The Strict Rules of Crypto Taxation
The Indian government introduced a harsh tax regime for cryptocurrencies, officially termed Virtual Digital Assets (VDAs), under Section 115BBH of the Income Tax Act.
If you trade Bitcoin, Ethereum, NFTs, or any other crypto, you need to understand these rules before filing your ITR. VDA is just the official term for crypto and similar digital assets.
Quick stat: Crypto profits are taxed at a flat 30% (plus 4% cess) with a separate 1% TDS on sales, regardless of your income slab (Source: Sections 115BBH and 194S, Income Tax Act). TDS means a small tax cut at the time of the transaction that you later adjust against your final bill.
1. The Flat 30% Tax Rate
Any profit you make from selling or swapping crypto is taxed at a flat 30% (plus a 4% health and education cess, making the effective rate 31.2%).
- No Slab Benefits: It doesn't matter if your total income is below the basic exemption limit (₹3 Lakh). If you make ₹10,000 profit in crypto, you owe ₹3,120 in tax.
- No Deductions: You cannot deduct any expenses (like internet, electricity, or exchange subscription fees) from your crypto gains. The only deduction allowed is the actual cost of acquiring the crypto.
2. No Set-Off of Losses
This is the most painful rule for traders. - You cannot set off losses from one crypto against gains from another. - Example: You make ₹50,000 profit on Bitcoin and ₹40,000 loss on Ethereum. You must pay 30% tax on the full ₹50,000 Bitcoin profit.
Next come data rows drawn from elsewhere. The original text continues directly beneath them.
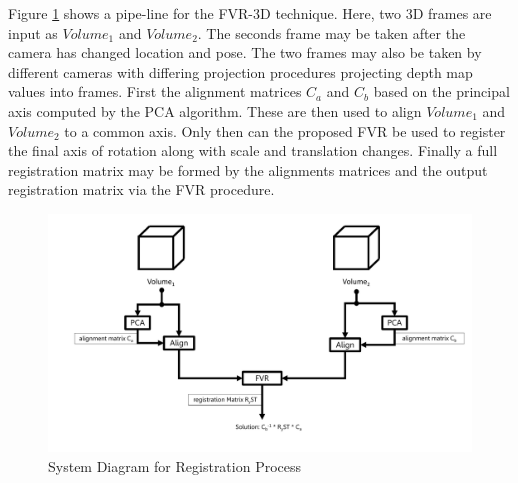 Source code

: Figure \ref{fig:PIPELINE8} shows a pipe-line for the FVR-3D technique. Here, two 3D frames are input as $Volume_1$ and $Volume_2$. The seconds frame may be taken after the camera has changed location and pose. The two frames may also be taken by different cameras with differing projection procedures projecting depth map values into frames. First the alignment matrices $C_a$ and $C_b$ based on the principal axis computed by the PCA algorithm. These are then used to align $Volume_1$ and $Volume_2$ to a common axis. Only then can the proposed FVR be used to register the final axis of rotation along with scale and translation changes. Finally a full registration matrix may be formed by the alignments matrices and the output registration matrix via the FVR procedure. \\

\begin{figure}[!htb]
\centering
\includegraphics[width=6.0in]{images/methodology/FVR/pipeline8}
\caption{System Diagram for Registration Process}
\label{fig:PIPELINE8}
\end{figure}






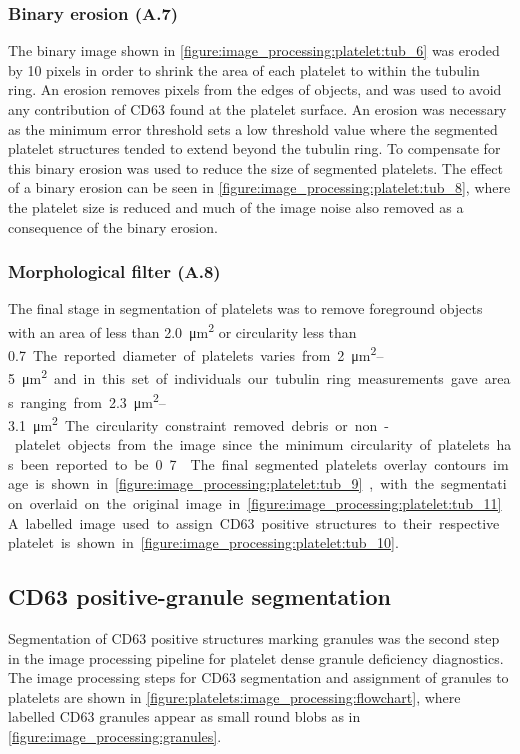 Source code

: \subsubsection{Binary erosion (A.7)}
The binary image shown in \autoref{figure:image_processing:platelet:tub_6} was eroded by 10 pixels in order to shrink the area of each platelet to within the tubulin ring. An erosion removes pixels from the edges of objects, and was used to avoid any contribution of CD63 found at the platelet surface. An erosion was necessary as the minimum error threshold sets a low threshold value where the segmented platelet structures tended to extend beyond the tubulin ring. To compensate for this binary erosion was used to reduce the size of segmented platelets. The effect of a binary erosion can be seen in \autoref{figure:image_processing:platelet:tub_8}, where the platelet size is reduced and much of the image noise also removed as a consequence of the binary erosion.

\subsubsection{Morphological filter (A.8)}
The final stage in segmentation of platelets was to remove foreground objects with an area of less than \SI{2.0}{\micro\meter\squared} or circularity less than \SI{0.7}. The reported diameter of platelets varies from \SIrange{2}{5}{\micro\meter\squared} and in this set of individuals our tubulin ring measurements gave areas ranging from \SIrange{2.3}{3.1}{\micro\meter\squared}. The circularity constraint removed debris or non-platelet objects from the image since the minimum circularity of platelets has been reported to be 0.7~\cite{Kraus2013}. The final segmented platelets overlay contours image is shown in \autoref{figure:image_processing:platelet:tub_9}, with the segmentation overlaid on the original image in \autoref{figure:image_processing:platelet:tub_11}. A labelled image used to assign CD63 positive structures to their respective platelet is shown in \autoref{figure:image_processing:platelet:tub_10}.

\subsection{CD63 positive-granule segmentation}
\label{platelets:image_processing:granules}
Segmentation of CD63 positive structures marking granules was the second step in the image processing pipeline for platelet dense granule deficiency diagnostics. The image processing steps for CD63 segmentation and assignment of granules to platelets are shown in \autoref{figure:platelets:image_processing:flowchart}, where labelled CD63 granules appear as small round blobs as in \autoref{figure:image_processing:granules}.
The Ethereum loss is ignored. - You cannot set off crypto losses against salary, business, or stock market gains. - You cannot carry forward crypto losses to future years.
3. The 1% TDS (Section 194S)
To track crypto transactions, the government mandates a 1% Tax Deducted at Source (TDS) on the sale of crypto if your transactions exceed ₹50,000 in a year (₹10,000 in some cases).
Indian exchanges (like CoinDCX or WazirX) automatically deduct this 1% when you sell and deposit it against your PAN. You can claim this TDS as a credit when you file your ITR.
Reporting in ITR
You must report crypto trades in a special schedule called Schedule VDA. You must provide the date of acquisition, date of transfer, cost, and sale consideration for your trades.
Reconcile with AIS Your crypto exchange reports your 1% TDS to the government, which means every sale you make appears in your **Form 26AS and AIS**. If you fail to report your crypto trades in Schedule VDA, the tax department's automated systems will immediately flag the mismatch and send you a notice. Use LastMinute ITR to ensure your reported figures align with your AIS before submitting on the portal.
Start with LastMinute ITR · import your exchange report · fix an AIS mismatch.
What you should do
- Report only the actual cost of acquisition; no other expenses are deductible.
- List each profitable trade in Schedule VDA and claim your 1% TDS credit.
- Pay the 30% tax even if your total income is below the basic exemption limit.
Common mistake
Assuming no slab benefit applies. Even a Rs 10,000 crypto profit is taxed at 30% (Rs 3,120 with cess) regardless of your slab. Treating it like normal income under-reports your liability.